I wrote this over the holidays a while back, but decided it was too bleak and perhaps too personal to share. But damned if life just refuses to offer respite from loss and suffering. So here it is— a few months late.
In the season when thoughts drift to auld acquaintance, and newspapers (Remember them?) publish lists of those who left us this year, a tinge of melancholy can cloud a sunny day. Funerals ought to take place in the rain or at minimum on a raw, blustery day when dead leaves blow across the graveyard. Sometimes death on a warm, bright day carries an unfair irony that’s too much to bear.
But a funeral is just a punctuation mark. The event—the one which tore us apart inside is past, sometimes long past. And the death itself may carry less grief than the chain of increased awarenesses that foretold it. A state trooper knocking at the door. A phone call too late in the night to be bearing any news but bad. The gut wrenching sound of a cannon bone shattering under you. The horrifying moment when the vet unsheathes the terminal needle.

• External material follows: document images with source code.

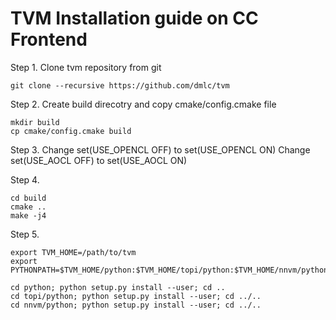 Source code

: # TVM Installation guide on CC Frontend

Step 1. Clone tvm repository from git

    git clone --recursive https://github.com/dmlc/tvm


Step 2. Create build direcotry and copy cmake/config.cmake file


    mkdir build
    cp cmake/config.cmake build


Step 3. Change set(USE_OPENCL OFF) to set(USE_OPENCL ON)
Change set(USE_AOCL OFF) to set(USE_AOCL ON)

Step 4. 

    cd build
    cmake ..
    make -j4

Step 5. 

    export TVM_HOME=/path/to/tvm
    export PYTHONPATH=$TVM_HOME/python:$TVM_HOME/topi/python:$TVM_HOME/nnvm/python:${PYTHONPATH}

    cd python; python setup.py install --user; cd ..
    cd topi/python; python setup.py install --user; cd ../..
    cd nnvm/python; python setup.py install --user; cd ../..
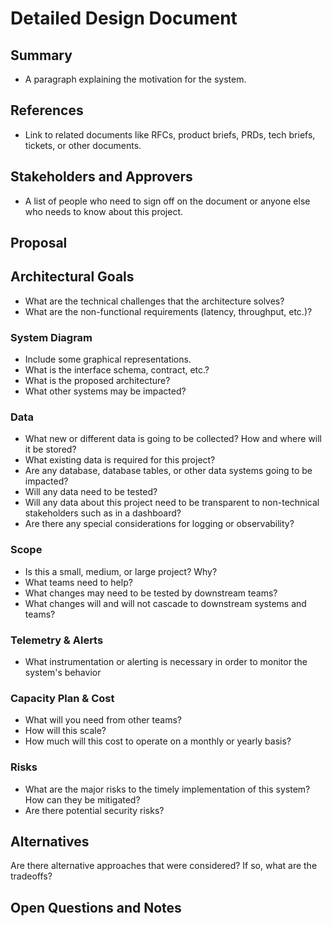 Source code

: # Detailed Design Document

## Summary

- A paragraph explaining the motivation for the system.

## References

- Link to related documents like RFCs, product briefs, PRDs, tech briefs, tickets, or other documents.

## Stakeholders and Approvers

- A list of people who need to sign off on the document  or anyone else who needs to know about this project.

## Proposal

## Architectural Goals  

- What are the technical challenges that the architecture solves?
- What are the non-functional requirements (latency, throughput, etc.)?

### System Diagram

- Include some graphical representations.
- What is the interface schema, contract, etc.?
- What is the proposed architecture?
- What other systems may be impacted?

### Data

- What new or different data is going to be collected? How and where will it be stored?
- What existing data is required for this project?
- Are any database, database tables, or other data systems going to be impacted?
- Will any data need to be tested?
- Will any data about this project need to be transparent to non-technical stakeholders such as in a dashboard?
- Are there any special considerations for logging or observability?

### Scope

- Is this a small, medium, or large project? Why?
- What teams need to help?
- What changes may need to be tested by downstream teams?
- What changes will and will not cascade to downstream systems and teams?

### Telemetry & Alerts

- What instrumentation or alerting is necessary in order to monitor the system's behavior

### Capacity Plan & Cost

- What will you need from other teams?
- How will this scale?
- How much will this cost to operate on a monthly or yearly basis?

### Risks

- What are the major risks to the timely implementation of this system? How can they be mitigated?
- Are there potential security risks?

## Alternatives

Are there alternative approaches that were considered? If so, what are the tradeoffs?

## Open Questions and Notes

Loved ones come in all shapes, sizes, and species (excluding, please, invertebrates). The loss of a parent or of a child is life altering. We who may spend more time with a horse or dog or cat whose uncompromising loyalty melts our heart, know that the loss need not be human to burn deeply.
I was at my father’s deathbed to help him cross. One bat-eared best friend played a last two-foot Frisbee toss, peacefully strolled over to a shady spot and put himself to sleep. Another bulldog trembled in my arms as seizures took him away with hardly any warning. Over the years I’ve buried more than my share of horse friends. I can relive each one without closing my eyes. Perhaps the worst is a death that’s long and lingering as the person you know and loved withers and disappears before your eyes. It’s all about perspective. Who’s to say which is harder, which is worse? We face it as best we can, and we go on.